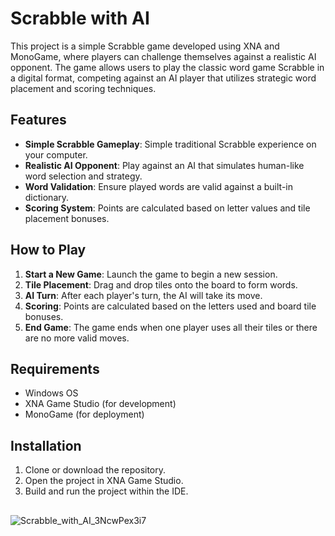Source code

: # Scrabble with AI

This project is a simple Scrabble game developed using XNA and MonoGame, where players can challenge themselves against a realistic AI opponent. The game allows users to play the classic word game Scrabble in a digital format, competing against an AI player that utilizes strategic word placement and scoring techniques.

## Features

- **Simple Scrabble Gameplay**: Simple traditional Scrabble experience on your computer.
- **Realistic AI Opponent**: Play against an AI that simulates human-like word selection and strategy.
- **Word Validation**: Ensure played words are valid against a built-in dictionary.
- **Scoring System**: Points are calculated based on letter values and tile placement bonuses.

## How to Play

1. **Start a New Game**: Launch the game to begin a new session.
2. **Tile Placement**: Drag and drop tiles onto the board to form words.
3. **AI Turn**: After each player's turn, the AI will take its move.
4. **Scoring**: Points are calculated based on the letters used and board tile bonuses.
5. **End Game**: The game ends when one player uses all their tiles or there are no more valid moves.

## Requirements

- Windows OS
- XNA Game Studio (for development)
- MonoGame (for deployment)

## Installation

1. Clone or download the repository.
2. Open the project in XNA Game Studio.
3. Build and run the project within the IDE.


##
![Scrabble_with_AI_3NcwPex3i7](https://github.com/gabrielvik/Wordfeud-AI/assets/24679989/7b1b131e-1963-4b90-a5fd-ede433eb0827)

Brief | Every entry should come back exactly as written, only without images.

Written response |
Source code

: # Scrabble with AI

This project is a simple Scrabble game developed using XNA and MonoGame, where players can challenge themselves against a realistic AI opponent. The game allows users to play the classic word game Scrabble in a digital format, competing against an AI player that utilizes strategic word placement and scoring techniques.

## Features

- **Simple Scrabble Gameplay**: Simple traditional Scrabble experience on your computer.
- **Realistic AI Opponent**: Play against an AI that simulates human-like word selection and strategy.
- **Word Validation**: Ensure played words are valid against a built-in dictionary.
- **Scoring System**: Points are calculated based on letter values and tile placement bonuses.

## How to Play

1. **Start a New Game**: Launch the game to begin a new session.
2. **Tile Placement**: Drag and drop tiles onto the board to form words.
3. **AI Turn**: After each player's turn, the AI will take its move.
4. **Scoring**: Points are calculated based on the letters used and board tile bonuses.
5. **End Game**: The game ends when one player uses all their tiles or there are no more valid moves.

## Requirements

- Windows OS
- XNA Game Studio (for development)
- MonoGame (for deployment)

## Installation

1. Clone or download the repository.
2. Open the project in XNA Game Studio.
3. Build and run the project within the IDE.


##
![Scrabble_with_AI_3NcwPex3i7](https://github.com/gabrielvik/Wordfeud-AI/assets/24679989/7b1b131e-1963-4b90-a5fd-ede433eb0827)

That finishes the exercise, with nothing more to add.